More recently, the company has been stepping up its efforts to convince potential European clients that they should steer away from Linux and towards its products. But even though Ballmer intervened in the attempt to win over the city of Munich, Linux won out.

"When you see these big losses escalating as high as Ballmer," Cherry said, "you know that Linux has caught their attention."

But rather than rely on the most obvious evidence that Microsoft sees Linux as a major threat, Cherry suggests looking to something that has gotten little attention: the changes Microsoft has made for its Windows CE operating system.

"That's the one move I'd point to as a response to Linux," he said.

This spring, Microsoft dropped the price of Windows CE and completely opened its embedded operating system to developers, allowing them for the first time to not only view and modify CE, but also sell products that incorporated the customized code.

"I see Windows CE as evidence that Microsoft is trying some experiments to find a way to respond to Linux, and find what responses work best," Cherry said.

As other proof, Cherry pointed to Microsoft's so-called shared source program, which recently celebrated its second-year anniversary, that not only lets governments get a peek at its Windows operating systems, but also opens the door to some of its largest customers.

Although shared source and open source are quite different, Cherry said--Microsoft doesn't let anyone but itself re-compile the code to Windows, for one--the end result may be essentially the same as open-source and Linux.

"What people tend to forget is that there are gatekeepers in the open-source community, too," he said. "It's not a free-for-all. On every one of the open-source projects, there are two or three people who are the gatekeepers.

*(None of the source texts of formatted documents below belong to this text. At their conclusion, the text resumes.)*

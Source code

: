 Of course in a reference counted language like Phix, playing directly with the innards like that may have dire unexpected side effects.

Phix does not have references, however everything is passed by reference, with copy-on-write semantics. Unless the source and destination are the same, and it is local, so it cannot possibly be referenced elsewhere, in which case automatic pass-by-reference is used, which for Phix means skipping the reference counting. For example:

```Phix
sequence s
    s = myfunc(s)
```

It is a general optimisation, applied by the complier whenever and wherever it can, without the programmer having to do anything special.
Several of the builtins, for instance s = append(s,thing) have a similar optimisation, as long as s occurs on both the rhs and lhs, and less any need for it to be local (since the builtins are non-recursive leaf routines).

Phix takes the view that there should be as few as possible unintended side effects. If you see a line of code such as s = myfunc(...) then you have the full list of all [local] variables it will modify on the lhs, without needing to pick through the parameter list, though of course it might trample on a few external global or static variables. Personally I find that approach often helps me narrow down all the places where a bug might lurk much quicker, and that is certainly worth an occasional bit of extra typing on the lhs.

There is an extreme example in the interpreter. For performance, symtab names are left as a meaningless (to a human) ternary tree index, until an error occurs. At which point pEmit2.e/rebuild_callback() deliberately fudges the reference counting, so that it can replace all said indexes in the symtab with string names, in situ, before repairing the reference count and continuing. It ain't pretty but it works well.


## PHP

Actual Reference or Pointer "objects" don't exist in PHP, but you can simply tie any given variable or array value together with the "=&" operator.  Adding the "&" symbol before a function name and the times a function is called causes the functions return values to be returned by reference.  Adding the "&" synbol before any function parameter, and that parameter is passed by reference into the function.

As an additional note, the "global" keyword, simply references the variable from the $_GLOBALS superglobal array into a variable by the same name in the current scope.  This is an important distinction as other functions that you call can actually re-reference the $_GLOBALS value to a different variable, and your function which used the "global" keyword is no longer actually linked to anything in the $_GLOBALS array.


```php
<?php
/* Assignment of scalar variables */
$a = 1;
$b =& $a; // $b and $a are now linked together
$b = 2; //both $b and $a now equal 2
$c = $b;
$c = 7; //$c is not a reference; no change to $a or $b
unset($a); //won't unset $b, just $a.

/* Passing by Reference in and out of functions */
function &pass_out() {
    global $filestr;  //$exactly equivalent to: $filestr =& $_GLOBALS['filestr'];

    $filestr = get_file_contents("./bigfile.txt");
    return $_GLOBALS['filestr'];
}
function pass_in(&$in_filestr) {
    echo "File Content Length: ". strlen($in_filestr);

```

And you have to make a pretty good case, accurate and technically astute, to get them to allow changes. That's how it should be."

If Microsoft's worried about Linux, it can take some solace in recent numbers from NetCraft, a server monitoring firm in Bath, England.

According to NetCraft's June analysis of the software running Web servers, Microsoft's newest operating system, Windows Server 2003, made significant inroads into the Linux market--and 5% of its growth has come at the expense of Linux, with more than 8,000 systems having migrated from that open-source operating system to Windows Server 2003.

"Microsoft will take some considerable encouragement at the number of sites that have switched from Linux," NetCraft said in the report.

But the server arena isn't really the one to watch how Microsoft reacts to Linux, said Cherry.

"People are underestimating Linux on the desktop," he said. "They think it's all about the servers, and how Microsoft responds there. They're going to be surprised at how quickly [Linux's threat] will be an issue on the desktop. Linux will get to be 'just good enough' for the desktop faster than people think."

Maybe that will make Microsoft bump Linux to the top of its risk list.